It’s easy to think that you know what you’re getting yourself in for when you sign up for Fiji Marine. You read the field brief, learn about this or that piece of preparation, look at the pretty pictures of Fiji and get all excited about your trip. Then you get there and you take part in a quick, 45-minute snorkel around Beqa bay and it all suddenly becomes a real trip.

Getting re-used to snorkelling takes some effort (something about the flippers for me, they never seem quite natural), walking down the hill can be a nuisance and deciding to go purely to escape the heat and humidity is a factor. It all means you don’t even think about what you’re going to see when you get beneath the waves.

So once you do, having not considered what you’re going to find, it wakes you up like a gust of cold air.

Some of the fish around the reefs of Beqa bay seemed to have invented the colour blue.
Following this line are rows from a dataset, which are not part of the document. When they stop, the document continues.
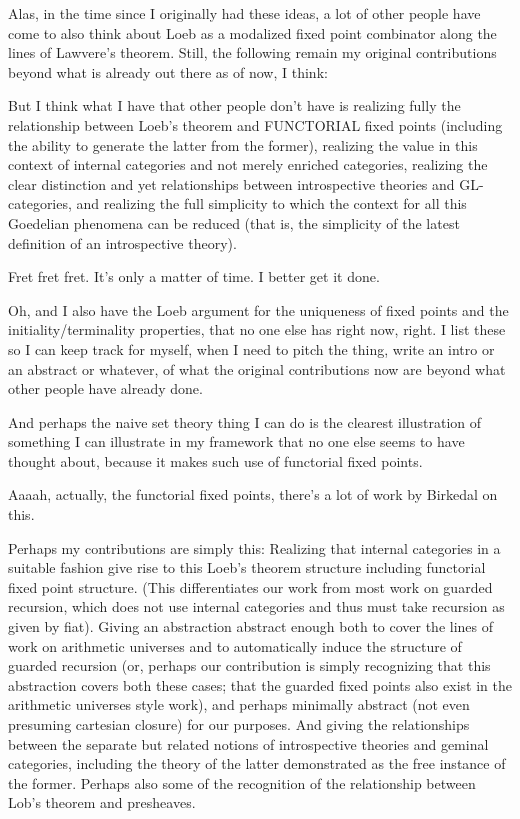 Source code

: Alas, in the time since I originally had these ideas, a lot of other people have come to also think about Loeb as a modalized fixed point combinator along the lines of Lawvere's theorem. Still, the following remain my original contributions beyond what is already out there as of now, I think:

But I think what I have that other people don't have is realizing fully the relationship between Loeb's theorem and FUNCTORIAL fixed points (including the ability to generate the latter from the former), realizing the value in this context of internal categories and not merely enriched categories, realizing the clear distinction and yet relationships between introspective theories and GL-categories, and realizing the full simplicity to which the context for all this Goedelian phenomena can be reduced (that is, the simplicity of the latest definition of an introspective theory).

Fret fret fret. It's only a matter of time. I better get it done.

Oh, and I also have the Loeb argument for the uniqueness of fixed points and the initiality/terminality properties, that no one else has right now, right. I list these so I can keep track for myself, when I need to pitch the thing, write an intro or an abstract or whatever, of what the original contributions now are beyond what other people have already done.

And perhaps the naive set theory thing I can do is the clearest illustration of something I can illustrate in my framework that no one else seems to have thought about, because it makes such use of functorial fixed points.


Aaaah, actually, the functorial fixed points, there's a lot of work by Birkedal on this.

Perhaps my contributions are simply this: Realizing that internal categories in a suitable fashion give rise to this Loeb's theorem structure including functorial fixed point structure. (This differentiates our work from most work on guarded recursion, which does not use internal categories and thus must take recursion as given by fiat). Giving an abstraction abstract enough both to cover the lines of work on arithmetic universes and to automatically induce the structure of guarded recursion (or, perhaps our contribution is simply recognizing that this abstraction covers both these cases; that the guarded fixed points also exist in the arithmetic universes style work), and perhaps minimally abstract (not even presuming cartesian closure) for our purposes. And giving the relationships between the separate but related notions of introspective theories and geminal categories, including the theory of the latter demonstrated as the free instance of the former. Perhaps also some of the recognition of the relationship between Lob's theorem and presheaves.

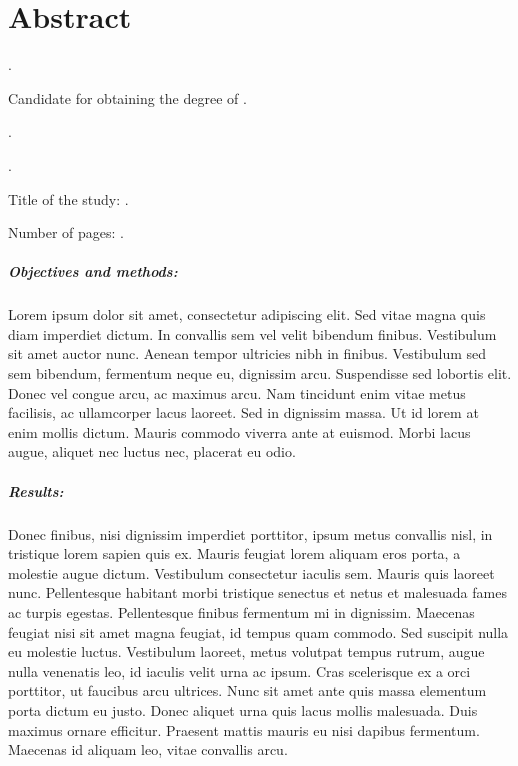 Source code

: 
\chapter{Abstract}

{\setlength{\leftskip}{10mm}
\setlength{\parindent}{-10mm}

\autoren.

Candidate for obtaining the degree of \gradoen\orientacionen.

\uanl.

\fime.

Title of the study: \textsc{\tituloen}.

\noindent Number of pages: \pageref*{lastpage}.}

\paragraph{Objectives and methods:}
Lorem ipsum dolor sit amet, consectetur adipiscing elit. Sed vitae magna quis diam imperdiet dictum. In convallis sem vel velit bibendum finibus. Vestibulum sit amet auctor nunc. Aenean tempor ultricies nibh in finibus. Vestibulum sed sem bibendum, fermentum neque eu, dignissim arcu. Suspendisse sed lobortis elit. Donec vel congue arcu, ac maximus arcu. Nam tincidunt enim vitae metus facilisis, ac ullamcorper lacus laoreet. Sed in dignissim massa. Ut id lorem at enim mollis dictum. Mauris commodo viverra ante at euismod. Morbi lacus augue, aliquet nec luctus nec, placerat eu odio.


\paragraph{Results:}
Donec finibus, nisi dignissim imperdiet porttitor, ipsum metus convallis nisl, in tristique lorem sapien quis ex. Mauris feugiat lorem aliquam eros porta, a molestie augue dictum. Vestibulum consectetur iaculis sem. Mauris quis laoreet nunc. Pellentesque habitant morbi tristique senectus et netus et malesuada fames ac turpis egestas. Pellentesque finibus fermentum mi in dignissim. Maecenas feugiat nisi sit amet magna feugiat, id tempus quam commodo. Sed suscipit nulla eu molestie luctus. Vestibulum laoreet, metus volutpat tempus rutrum, augue nulla venenatis leo, id iaculis velit urna ac ipsum. Cras scelerisque ex a orci porttitor, ut faucibus arcu ultrices. Nunc sit amet ante quis massa elementum porta dictum eu justo. Donec aliquet urna quis lacus mollis malesuada. Duis maximus ornare efficitur. Praesent mattis mauris eu nisi dapibus fermentum. Maecenas id aliquam leo, vitae convallis arcu.


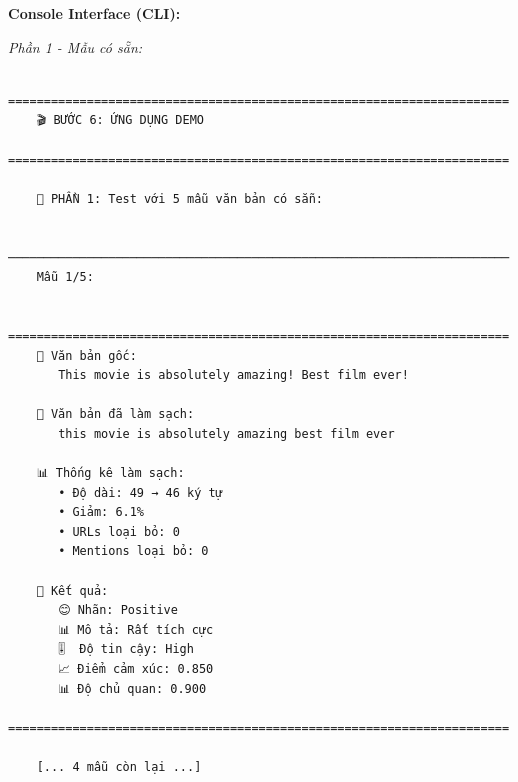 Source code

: \textbf{Console Interface (CLI):}

\textit{Phần 1 - Mẫu có sẵn:}
\begin{verbatim}
    ======================================================================
    🎬 BƯỚC 6: ỨNG DỤNG DEMO
    ======================================================================
    
    🧪 PHẦN 1: Test với 5 mẫu văn bản có sẵn:
    
    ──────────────────────────────────────────────────────────────────────
    Mẫu 1/5:
    
    ======================================================================
    📝 Văn bản gốc:
       This movie is absolutely amazing! Best film ever!
    
    🧹 Văn bản đã làm sạch:
       this movie is absolutely amazing best film ever
    
    📊 Thống kê làm sạch:
       • Độ dài: 49 → 46 ký tự
       • Giảm: 6.1%
       • URLs loại bỏ: 0
       • Mentions loại bỏ: 0
    
    🎯 Kết quả:
       😊 Nhãn: Positive
       📊 Mô tả: Rất tích cực
       🎚️  Độ tin cậy: High
       📈 Điểm cảm xúc: 0.850
       📊 Độ chủ quan: 0.900
    ======================================================================
    
    [... 4 mẫu còn lại ...]
\end{verbatim}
It didn’t even matter that I had no idea which fish was what, what genus they belonged to or whether they were juvenile or adults or where they stood in their ecosystem’s food chain. All that matters is looking and watching and then repeating the looking and watching.

There were probably upwards of 25 species in the space of a half hour snorkel once we had swum to the reef, including a blue star fish that was the size of your average dinner plate. The sheer range of what you can see and the peace and quiet of the environment quickly makes you forget about your lack of experience in snorkelling (don’t mock, it’s more difficult than it looks).

As you’re swimming along, the water is comfortably hot until you swim through the outlet of a small river and get that blast of cold we spoke of. This time though, the blast of cold is as refreshing as anything you can imagine and only serves to cool you down, reinvigorate you and spur you on to look for something else on the reef you haven’t seen yet. It’s intoxicating.

All the blubbering about the sheer beauty of these reefs aside, one other thing is of note about snorkelling. Once you’re there, seeing these creatures and habitats so up close, your mind strangely turns into uber-careful-conservation mode. You become extra careful with your flippers, extra controlled on your breathing in the worry of disturbing anything going about its day below the surface. It becomes clear that diving down and interacting with it all is massively out of the question unless you know exactly what you’re doing. Observing is enough and you are a cautious observer at that, hoping not to dislodge or disrupt anything below. The conservation part of you takes over and controls your fins from then on.

The summary here is kind of two-fold. Firstly acting as a proof that all the efforts people go to for travelling abroad and seeing the things they want to is worth every second of it. Fiji is just that spectacular to be in, it knows it is and it opens up and shows you all it has in jaw-dropping fashion.

Secondly, bit by bit it teaches you your place in everything. The reef, the currents, the fish, the temperature of the water and the corals let you know that you’re the visitor in their world. As soon as you realise that it becomes a more wholesome experience and begins paving the way for the more delicate work done to look after them.

The last take away is simple; make sure your flippers fit.